───── EXTRACTED MATERIAL ─────

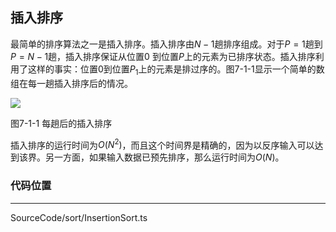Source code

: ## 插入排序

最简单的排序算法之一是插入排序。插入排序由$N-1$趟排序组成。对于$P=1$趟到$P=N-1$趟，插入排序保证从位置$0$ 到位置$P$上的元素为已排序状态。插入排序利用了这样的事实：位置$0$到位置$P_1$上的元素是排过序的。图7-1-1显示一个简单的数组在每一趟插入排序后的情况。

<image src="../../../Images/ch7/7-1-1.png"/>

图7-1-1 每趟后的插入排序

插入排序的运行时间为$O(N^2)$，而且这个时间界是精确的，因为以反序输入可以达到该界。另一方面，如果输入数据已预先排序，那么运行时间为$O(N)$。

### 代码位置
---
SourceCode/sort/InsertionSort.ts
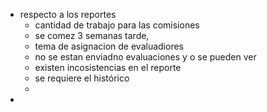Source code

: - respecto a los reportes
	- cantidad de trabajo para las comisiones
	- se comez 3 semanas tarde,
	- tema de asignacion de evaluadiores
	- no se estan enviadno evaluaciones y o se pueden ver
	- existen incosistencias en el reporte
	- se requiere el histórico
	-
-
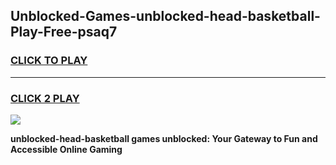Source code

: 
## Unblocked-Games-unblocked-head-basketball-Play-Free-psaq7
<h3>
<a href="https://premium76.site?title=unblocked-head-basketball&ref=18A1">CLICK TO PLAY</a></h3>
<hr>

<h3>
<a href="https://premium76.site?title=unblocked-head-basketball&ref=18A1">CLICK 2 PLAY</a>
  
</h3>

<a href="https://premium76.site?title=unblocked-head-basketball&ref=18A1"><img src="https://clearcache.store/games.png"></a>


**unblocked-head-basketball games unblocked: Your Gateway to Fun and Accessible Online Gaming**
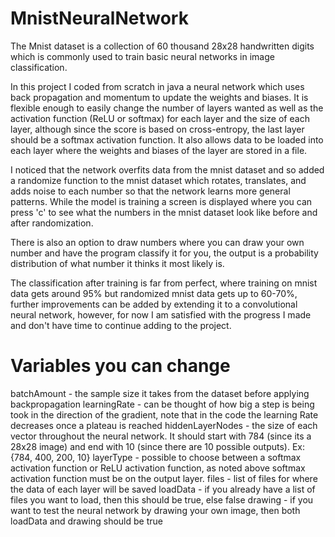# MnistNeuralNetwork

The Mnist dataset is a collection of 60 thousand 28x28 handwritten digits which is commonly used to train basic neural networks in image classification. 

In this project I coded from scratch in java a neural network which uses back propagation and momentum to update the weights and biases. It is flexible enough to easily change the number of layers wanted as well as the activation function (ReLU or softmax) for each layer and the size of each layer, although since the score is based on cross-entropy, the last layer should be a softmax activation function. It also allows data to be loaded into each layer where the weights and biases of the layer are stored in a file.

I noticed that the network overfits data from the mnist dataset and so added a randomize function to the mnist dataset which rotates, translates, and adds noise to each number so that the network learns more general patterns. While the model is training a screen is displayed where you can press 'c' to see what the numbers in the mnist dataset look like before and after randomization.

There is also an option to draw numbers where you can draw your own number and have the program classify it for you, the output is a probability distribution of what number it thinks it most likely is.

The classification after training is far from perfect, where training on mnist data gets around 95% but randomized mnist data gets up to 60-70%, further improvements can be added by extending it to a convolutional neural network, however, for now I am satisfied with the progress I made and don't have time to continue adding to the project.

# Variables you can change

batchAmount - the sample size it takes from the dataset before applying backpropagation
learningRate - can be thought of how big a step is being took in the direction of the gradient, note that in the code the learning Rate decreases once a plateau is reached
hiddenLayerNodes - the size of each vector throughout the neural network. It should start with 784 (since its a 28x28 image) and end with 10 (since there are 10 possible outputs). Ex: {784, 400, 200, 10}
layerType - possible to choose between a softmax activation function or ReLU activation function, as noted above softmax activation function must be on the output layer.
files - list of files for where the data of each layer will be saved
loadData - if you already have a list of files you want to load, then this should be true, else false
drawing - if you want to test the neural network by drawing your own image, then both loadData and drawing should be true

─────

**WHAT THE TASK REQUIRES**
With the first line being the one containing "I noticed that" and the last line the one containing "batchAmount - the", transcribe exactly the lines above that fall in that range.

**SOLUTION FOR THIS EXERCISE**
I noticed that the network overfits data from the mnist dataset and so added a randomize function to the mnist dataset which rotates, translates, and adds noise to each number so that the network learns more general patterns. While the model is training a screen is displayed where you can press 'c' to see what the numbers in the mnist dataset look like before and after randomization.

There is also an option to draw numbers where you can draw your own number and have the program classify it for you, the output is a probability distribution of what number it thinks it most likely is.

The classification after training is far from perfect, where training on mnist data gets around 95% but randomized mnist data gets up to 60-70%, further improvements can be added by extending it to a convolutional neural network, however, for now I am satisfied with the progress I made and don't have time to continue adding to the project.

# Variables you can change

batchAmount - the sample size it takes from the dataset before applying backpropagation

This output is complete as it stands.